Собиралась я недолго. Взяла с собой документы, дневник, фото матушки Валентины, книгу и четки отца дьякона. Бережно обернула чистым полотенцем и поставила в рюкзак мою чудесную, обновившуюся икону святителя Николая Чудотворца. Рыжика посадила в сумку, его я беру с собой. Надела свое старое пальтишко, повязала шаль. Больше собирать мне особенно нечего: одежды у меня немного, книги по истории и краеведению я оставила – мне они уже не пригодятся, тем паче что теперь я точно знаю, что имела в виду моя незабвенная духовная мать, отправляя меня в Пюхтицы. Святителю отче Николае, помоги, благослови!

Послесловие

Города Лальска больше не существует. Теперь это поселок.

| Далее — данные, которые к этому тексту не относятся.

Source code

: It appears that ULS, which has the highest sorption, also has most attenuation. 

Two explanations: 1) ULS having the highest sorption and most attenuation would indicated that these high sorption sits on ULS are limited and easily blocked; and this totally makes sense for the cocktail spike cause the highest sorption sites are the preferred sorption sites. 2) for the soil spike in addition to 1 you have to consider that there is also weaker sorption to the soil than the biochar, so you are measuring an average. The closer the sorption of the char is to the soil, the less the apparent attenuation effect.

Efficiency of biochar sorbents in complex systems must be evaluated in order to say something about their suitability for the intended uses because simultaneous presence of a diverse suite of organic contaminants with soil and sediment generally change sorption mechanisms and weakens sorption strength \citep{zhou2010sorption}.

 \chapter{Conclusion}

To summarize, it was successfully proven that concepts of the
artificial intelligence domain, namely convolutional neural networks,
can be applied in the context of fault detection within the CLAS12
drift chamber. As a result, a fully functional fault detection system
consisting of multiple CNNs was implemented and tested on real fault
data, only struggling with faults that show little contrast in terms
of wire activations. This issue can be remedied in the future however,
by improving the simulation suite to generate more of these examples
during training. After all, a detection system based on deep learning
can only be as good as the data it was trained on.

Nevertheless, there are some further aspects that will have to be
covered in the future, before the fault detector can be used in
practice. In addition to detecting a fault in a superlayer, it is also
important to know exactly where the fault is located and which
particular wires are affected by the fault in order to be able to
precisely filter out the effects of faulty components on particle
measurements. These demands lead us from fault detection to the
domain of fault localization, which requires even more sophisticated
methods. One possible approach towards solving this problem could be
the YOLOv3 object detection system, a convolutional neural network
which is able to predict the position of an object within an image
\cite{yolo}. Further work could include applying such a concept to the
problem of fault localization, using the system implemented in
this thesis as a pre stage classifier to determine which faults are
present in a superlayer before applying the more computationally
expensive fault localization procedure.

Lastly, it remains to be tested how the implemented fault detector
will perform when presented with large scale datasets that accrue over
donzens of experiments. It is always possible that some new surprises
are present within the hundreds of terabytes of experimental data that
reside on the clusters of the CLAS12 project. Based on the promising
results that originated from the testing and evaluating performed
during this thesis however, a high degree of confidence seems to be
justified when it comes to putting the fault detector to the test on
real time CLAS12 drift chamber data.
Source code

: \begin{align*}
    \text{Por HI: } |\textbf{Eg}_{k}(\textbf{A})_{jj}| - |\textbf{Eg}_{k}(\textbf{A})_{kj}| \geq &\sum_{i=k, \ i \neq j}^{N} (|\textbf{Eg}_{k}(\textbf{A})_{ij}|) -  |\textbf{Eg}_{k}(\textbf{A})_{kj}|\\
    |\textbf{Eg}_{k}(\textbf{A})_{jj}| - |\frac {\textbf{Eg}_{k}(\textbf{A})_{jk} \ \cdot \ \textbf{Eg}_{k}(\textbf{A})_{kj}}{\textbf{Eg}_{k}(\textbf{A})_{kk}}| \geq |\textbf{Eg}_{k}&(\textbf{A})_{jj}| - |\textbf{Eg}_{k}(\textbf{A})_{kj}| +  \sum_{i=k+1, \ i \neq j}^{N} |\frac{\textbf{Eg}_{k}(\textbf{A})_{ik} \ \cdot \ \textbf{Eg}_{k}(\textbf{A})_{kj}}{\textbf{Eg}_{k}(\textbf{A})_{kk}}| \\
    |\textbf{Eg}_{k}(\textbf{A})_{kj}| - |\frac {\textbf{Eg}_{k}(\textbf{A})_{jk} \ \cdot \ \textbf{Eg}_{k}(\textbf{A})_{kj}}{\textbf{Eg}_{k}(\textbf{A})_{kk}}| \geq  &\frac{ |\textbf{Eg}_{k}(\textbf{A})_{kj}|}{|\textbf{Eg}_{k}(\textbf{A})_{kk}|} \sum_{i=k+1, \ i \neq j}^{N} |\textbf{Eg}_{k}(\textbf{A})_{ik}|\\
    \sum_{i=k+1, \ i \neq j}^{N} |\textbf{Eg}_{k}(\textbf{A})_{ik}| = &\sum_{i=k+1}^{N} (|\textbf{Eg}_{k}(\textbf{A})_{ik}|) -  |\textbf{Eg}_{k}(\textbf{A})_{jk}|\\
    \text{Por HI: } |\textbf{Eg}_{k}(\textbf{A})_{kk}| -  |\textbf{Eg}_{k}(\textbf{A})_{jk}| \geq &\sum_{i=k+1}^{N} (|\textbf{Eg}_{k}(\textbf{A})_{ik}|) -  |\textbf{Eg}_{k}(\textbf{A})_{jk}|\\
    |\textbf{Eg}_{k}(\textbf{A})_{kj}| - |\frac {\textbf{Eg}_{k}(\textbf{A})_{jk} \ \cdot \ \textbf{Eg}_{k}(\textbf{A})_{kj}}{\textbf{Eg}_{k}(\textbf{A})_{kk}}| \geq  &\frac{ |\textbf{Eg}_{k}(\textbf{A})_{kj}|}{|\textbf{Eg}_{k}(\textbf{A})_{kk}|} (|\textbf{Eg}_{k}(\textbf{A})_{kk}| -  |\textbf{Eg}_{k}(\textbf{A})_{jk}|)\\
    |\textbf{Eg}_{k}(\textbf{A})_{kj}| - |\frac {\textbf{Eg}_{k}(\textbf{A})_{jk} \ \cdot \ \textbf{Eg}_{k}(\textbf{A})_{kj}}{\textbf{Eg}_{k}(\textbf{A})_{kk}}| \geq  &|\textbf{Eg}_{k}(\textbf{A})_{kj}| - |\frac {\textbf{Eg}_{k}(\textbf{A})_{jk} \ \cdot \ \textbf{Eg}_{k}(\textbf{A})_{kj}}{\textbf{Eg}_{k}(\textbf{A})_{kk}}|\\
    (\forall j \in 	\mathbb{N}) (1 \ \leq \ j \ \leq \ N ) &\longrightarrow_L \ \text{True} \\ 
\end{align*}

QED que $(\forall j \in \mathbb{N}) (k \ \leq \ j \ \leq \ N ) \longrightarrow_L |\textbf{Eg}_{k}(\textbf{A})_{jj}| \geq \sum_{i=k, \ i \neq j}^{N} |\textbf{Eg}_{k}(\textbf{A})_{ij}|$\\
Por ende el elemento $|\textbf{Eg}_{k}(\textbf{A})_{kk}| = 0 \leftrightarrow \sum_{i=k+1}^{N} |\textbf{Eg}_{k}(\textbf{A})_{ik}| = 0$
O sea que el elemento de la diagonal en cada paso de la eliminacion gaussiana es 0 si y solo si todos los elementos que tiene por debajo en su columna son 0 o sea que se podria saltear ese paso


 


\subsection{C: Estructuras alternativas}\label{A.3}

Могилка болящей Валентины не зарастает – люди идут к ней за молитвенной помощью.

Бывшая учительница истории и краевед Дарья Николаевна подвизается в одном из женских монастырей России.

Директор школы Лальска Евгений Николаевич, воинствующий атеист, умер в 2015 году в онкобольнице, покаявшись и причастившись перед смертью Святых Христовых Таин (по словам его вдовы).

Митрофорный протоиерей Иоанн Парамонов принял монашеский постриг в честь преподобного Трифона Вятского, отошел ко Господу в сане архимандрита в 1994 году.

Отец дьякон Иоанн Федорович покоится на лальском кладбище недалеко от болящей Валентины.

В поселке Лальск работает чудесный краеведческий музей с интересными выставками, реконструкцией старинной гостиной и столовой почетного гражданина Лальска, с интерьером русской северной избы, с богатыми коллекциями крестьянской одежды, полотенец, деревянных резных прялок, гончарной керамики.

Много лет в алтаре лальского Благовещенского храма (1767 год) хранился старинный ковчег с частицей мощей Мины Египетского с надписью на обратной стороне: «Сего 1844 года майя 2 при уборке кирпичных полов и щебня к обновлению храма святого великомученика Мины волею Божию и изволением святого найден сей ковчег святого Мины в Божию славу и его святую память». Но ковчег был закрыт, а ключ утерян. И узнать, есть ли в ковчеге мощи, не представлялось возможным.

В 2014 году настоятелем храма иереем Романом Зайцем было принято решение ковчег разобрать. Заржавевшие шурупы петель с большим трудом были откручены, ковчег открыт, и на бордовом бархате внутренней обшивки ковчега, помимо мощевика с частицей мощей великомученика Мины, был обнаружен… еще один ковчежец, а в нем – тридцать частиц мощей святых угодников, в том числе частица мощей святителя Николая Чудотворца.

Мощей Николая Чудотворца зачастую нет в столичных храмах, в соборах крупных областных городов. А тут – в крохотном, затерянном в тайге Лальске – мощи великого святого! Недаром, видимо, отцы основатели города посвятили Лальск святителю Николаю и просили святого быть заступником и покровителем этой земли…

Что же нам остается? Пожалуй, только повторить вслед за нашей героиней:

«Святителю отче Николае, моли Бога о нас!»